As the story unfolds, we learn about the “old gentleman’s” oppressive presence, and the emotional and physical wear and tear he’s inflicted on the family. But is that enough to merit their hypocrisy as they sit, blandly exchanging platitudes as they wait for his death? This story is – like ‘A Telephone Call’ – torturous, as Parker conveys a crushing anxiety. Line by line, Parker’s one of the most cunningly quotable writers imaginable. But it is her ability to inflict emotion on the reader that makes her stories more than cruel caricature. We’re laughing at her characters, but somehow we feel the pain of being laughed at as well.
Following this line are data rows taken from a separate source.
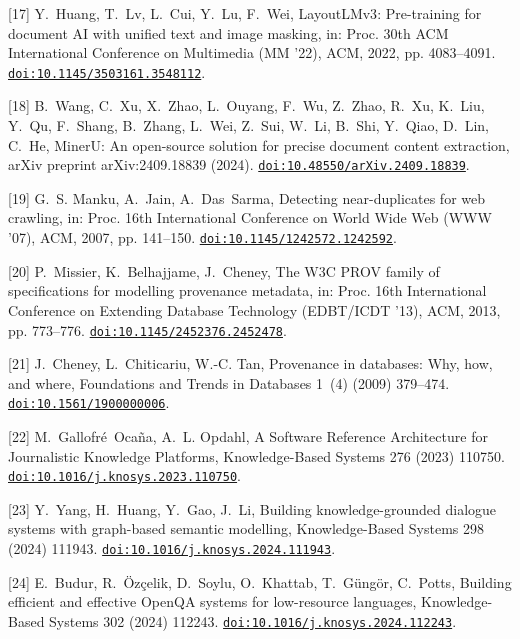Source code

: [17] Y.~Huang, T.~Lv, L.~Cui, Y.~Lu, F.~Wei, {LayoutLMv3}: Pre-training for document {AI} with unified text and image masking, in: Proc. 30th ACM International Conference on Multimedia (MM '22), ACM, 2022, pp. 4083--4091. \href {https://doi.org/10.1145/3503161.3548112} {\texttt{doi:10.1145/3503161.3548112}}.

[18] B.~Wang, C.~Xu, X.~Zhao, L.~Ouyang, F.~Wu, Z.~Zhao, R.~Xu, K.~Liu, Y.~Qu, F.~Shang, B.~Zhang, L.~Wei, Z.~Sui, W.~Li, B.~Shi, Y.~Qiao, D.~Lin, C.~He, {MinerU}: An open-source solution for precise document content extraction, arXiv preprint arXiv:2409.18839 (2024). \href {https://doi.org/10.48550/arXiv.2409.18839} {\texttt{doi:10.48550/arXiv.2409.18839}}.

[19] G.~S. Manku, A.~Jain, A.~Das~Sarma, Detecting near-duplicates for web crawling, in: Proc. 16th International Conference on World Wide Web (WWW '07), ACM, 2007, pp. 141--150. \href {https://doi.org/10.1145/1242572.1242592} {\texttt{doi:10.1145/1242572.1242592}}.

[20] P.~Missier, K.~Belhajjame, J.~Cheney, The {W3C} {PROV} family of specifications for modelling provenance metadata, in: Proc. 16th International Conference on Extending Database Technology (EDBT/ICDT '13), ACM, 2013, pp. 773--776. \href {https://doi.org/10.1145/2452376.2452478} {\texttt{doi:10.1145/2452376.2452478}}.

[21] J.~Cheney, L.~Chiticariu, W.-C. Tan, Provenance in databases: Why, how, and where, Foundations and Trends in Databases 1~(4) (2009) 379--474. \href {https://doi.org/10.1561/1900000006} {\texttt{doi:10.1561/1900000006}}.

[22] M.~Gallofr{\'e}~Oca{\~n}a, A.~L. Opdahl, {A Software Reference Architecture for Journalistic Knowledge Platforms}, Knowledge-Based Systems 276 (2023) 110750. \href {https://doi.org/10.1016/j.knosys.2023.110750} {\texttt{doi:10.1016/j.knosys.2023.110750}}.

[23] Y.~Yang, H.~Huang, Y.~Gao, J.~Li, {Building knowledge-grounded dialogue systems with graph-based semantic modelling}, Knowledge-Based Systems 298 (2024) 111943. \href {https://doi.org/10.1016/j.knosys.2024.111943} {\texttt{doi:10.1016/j.knosys.2024.111943}}.

[24] E.~Budur, R.~{\"O}z{\c{c}}elik, D.~Soylu, O.~Khattab, T.~G{\"u}ng{\"o}r, C.~Potts, {Building efficient and effective OpenQA systems for low-resource languages}, Knowledge-Based Systems 302 (2024) 112243. \href {https://doi.org/10.1016/j.knosys.2024.112243} {\texttt{doi:10.1016/j.knosys.2024.112243}}.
First published in Pictorial Review, January 1926. Collected in Complete Stories, Penguin, 1995

‘A Telephone Call’ by Dorothy Parker

If all you know about Dorothy Parker is that she had a zinging wit and a sad love life then you will pretty much know what to expect from ‘A Telephone Call’. It’s zingingly witty and achingly sad; it squeezes the rueful empathy of Parker’s longer works like ‘Big Blonde’ into a crammed monologue of infatuation, self-doubt and thwarted hope (we’re a long way, here, from the brilliant but frivolous ‘The Waltz’, a monologue that might seem to be from the same mould). “Oh, it’s so easy to be sweet to people before you love them!” the narrator cries, as she waits for her lover to call. Emotionally, it’s an exhausting thing to read, as one switchback slingshots you into the next; as a commentary on sexual politics, it’s uncompromisingly raw: “They don’t like you to tell them they’ve made you cry. They don’t like you to tell them you’re unhappy because of them. If you do, they think you’re possessive and exacting. And then they hate you. They hate you whenever you say anything you really think. You always have to keep playing little games.”

First published 1950

‘Arrangement in Black and White’ by Dorothy Parker

It’s worth remembering that Dorothy Parker left her estate to Martin Luther King Jr, whom she’d never met, with the proviso that, should anything happen to him, she’d like it turned over to the NAACP. Knowing that, read this scathing story (and clock when it was written).